We’ve known this was coming for a while, though Republicans made a valiant, but ultimately doomed effort to stop it. The National Labor Relations Board, under the direction of Barack Obama, has succeeded in putting new rules in place which will allow quickie union elections at private businesses before management even has time to make their case.
An Obama administration rule that speeds up the process by which employees can unionize will take effect Tuesday after Republicans last month failed to block the measure.
Under the new National Labor Relations Board rules, employees could potentially organize a union in less than two weeks, compared to the previous average of 38 days between the time a petition is filed and the election is held.
Labor groups say this will prevent management from needlessly delaying union elections. But Republicans and business groups contend it will not give companies enough time to prepare for union elections.
“These rules are similar to the ‘hurry-up offense,’ where one side hopes to catch the other off-guard with misdirection and a hurried pace,” said David French, senior vice president of government relations at the National Retail Federation. “In this case, employers will be put on constant defense and always placed at a disadvantage.”
As we’ve discussed before, these new rules do a lot more than just allow for rapid fire elections. They remove many avenues which previously allowed employers more time to prepare and make their case with their employees.
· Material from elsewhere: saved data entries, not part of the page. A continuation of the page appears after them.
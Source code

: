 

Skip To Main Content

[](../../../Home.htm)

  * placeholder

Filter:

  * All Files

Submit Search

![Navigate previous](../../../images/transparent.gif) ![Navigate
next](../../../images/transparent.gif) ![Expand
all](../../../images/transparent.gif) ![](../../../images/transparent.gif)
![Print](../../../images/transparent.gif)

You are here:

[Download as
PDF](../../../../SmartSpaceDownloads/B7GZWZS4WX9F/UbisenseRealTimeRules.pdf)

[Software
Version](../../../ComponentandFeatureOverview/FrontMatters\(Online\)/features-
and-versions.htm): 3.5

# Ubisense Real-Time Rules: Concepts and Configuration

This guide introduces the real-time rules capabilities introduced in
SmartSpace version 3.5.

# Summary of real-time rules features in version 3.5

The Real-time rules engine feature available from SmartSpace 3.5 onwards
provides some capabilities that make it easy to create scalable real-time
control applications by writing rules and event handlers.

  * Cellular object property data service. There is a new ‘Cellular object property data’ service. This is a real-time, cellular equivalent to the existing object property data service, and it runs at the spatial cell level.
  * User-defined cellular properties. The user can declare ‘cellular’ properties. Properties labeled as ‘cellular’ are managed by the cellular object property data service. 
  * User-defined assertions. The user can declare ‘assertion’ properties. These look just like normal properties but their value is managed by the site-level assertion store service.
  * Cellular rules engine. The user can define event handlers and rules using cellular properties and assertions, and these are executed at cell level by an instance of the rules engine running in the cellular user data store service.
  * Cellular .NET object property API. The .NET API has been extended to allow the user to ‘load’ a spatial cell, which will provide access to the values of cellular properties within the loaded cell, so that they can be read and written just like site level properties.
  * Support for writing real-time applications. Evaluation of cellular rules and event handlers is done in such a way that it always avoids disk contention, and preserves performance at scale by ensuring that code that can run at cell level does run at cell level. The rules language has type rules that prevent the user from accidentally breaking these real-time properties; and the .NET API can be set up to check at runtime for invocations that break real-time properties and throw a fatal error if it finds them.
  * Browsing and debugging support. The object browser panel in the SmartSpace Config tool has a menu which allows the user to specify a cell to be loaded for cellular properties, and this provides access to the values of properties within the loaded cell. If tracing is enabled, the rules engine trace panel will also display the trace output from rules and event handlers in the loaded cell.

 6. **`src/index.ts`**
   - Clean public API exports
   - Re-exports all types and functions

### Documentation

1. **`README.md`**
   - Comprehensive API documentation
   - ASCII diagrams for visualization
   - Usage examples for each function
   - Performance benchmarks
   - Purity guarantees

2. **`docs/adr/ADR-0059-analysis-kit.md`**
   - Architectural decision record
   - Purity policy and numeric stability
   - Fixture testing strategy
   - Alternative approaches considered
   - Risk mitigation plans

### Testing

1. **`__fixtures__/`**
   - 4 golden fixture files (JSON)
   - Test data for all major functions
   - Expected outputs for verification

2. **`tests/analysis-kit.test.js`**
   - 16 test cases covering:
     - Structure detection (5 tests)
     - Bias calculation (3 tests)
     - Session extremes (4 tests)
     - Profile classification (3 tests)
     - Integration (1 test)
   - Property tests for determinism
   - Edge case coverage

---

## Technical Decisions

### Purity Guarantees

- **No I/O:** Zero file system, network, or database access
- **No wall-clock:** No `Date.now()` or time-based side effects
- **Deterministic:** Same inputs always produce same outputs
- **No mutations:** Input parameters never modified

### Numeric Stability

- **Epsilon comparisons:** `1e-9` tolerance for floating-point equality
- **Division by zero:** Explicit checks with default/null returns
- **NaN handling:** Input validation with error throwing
Even more disturbing, the revised rules force employers to release the private contact information of workers – including home address, cell phone numbers and email – to union reps as soon as a petition to hold an election is filed. The NLRB chief issued a new memo of compliance on the subject last week.
General Counsel Richard F. Griffin, Jr. issued a guidance memo on modifications to the representation case procedures that will take effect on April 14th. Specifically, the memo fully outlines how new representation cases will be processed from petition filing through certification.
“I am confident that the guidance provided herein will allow regions to implement the final rule effectively and efficiently,” wrote General Counsel Griffin. “I am also confident that the dedication and professionalism consistently demonstrated by the personnel in the Agency’s field offices will be exhibited in the implementation of the Board’s new representation procedures.”
When you read the details of the 36 page memo you find that it’s essentially one big gift package to the unions who fund Democrats’ election campaigns. The section on demanding the private information of employees is almost chilling in its cool, SKYNET style mandate.
The employer must provide the regional director and parties named in the decision an alphabetized list of the full names, work locations, shifts, job classifications, and contact information (including home addresses, available personal email addresses, and available home and personal cell telephone numbers) of all eligible voters, accompanied by a certificate of service on all parties. The employer must also include in a separate section of that list the same information for those individuals who, according to the election agreement or direction of election, will be permitted to vote subject to challenge. When feasible, the employer must electronically file the list with the regional director and electronically serve the list on the other parties.
There is currently a court challenge to the new rules, but it’s hard to muster too much optimism over it. Union matters don’t always gain a lot of traction with the courts, frequently being left to the discretion of the executive branch unless they are egregious enough to create a class of persons who can demonstrate damages and standing to challenge the decree. If that effort fails, there’s really not much to be done until there’s a new President in the Oval Office who can appoint some sane people at the NLRB.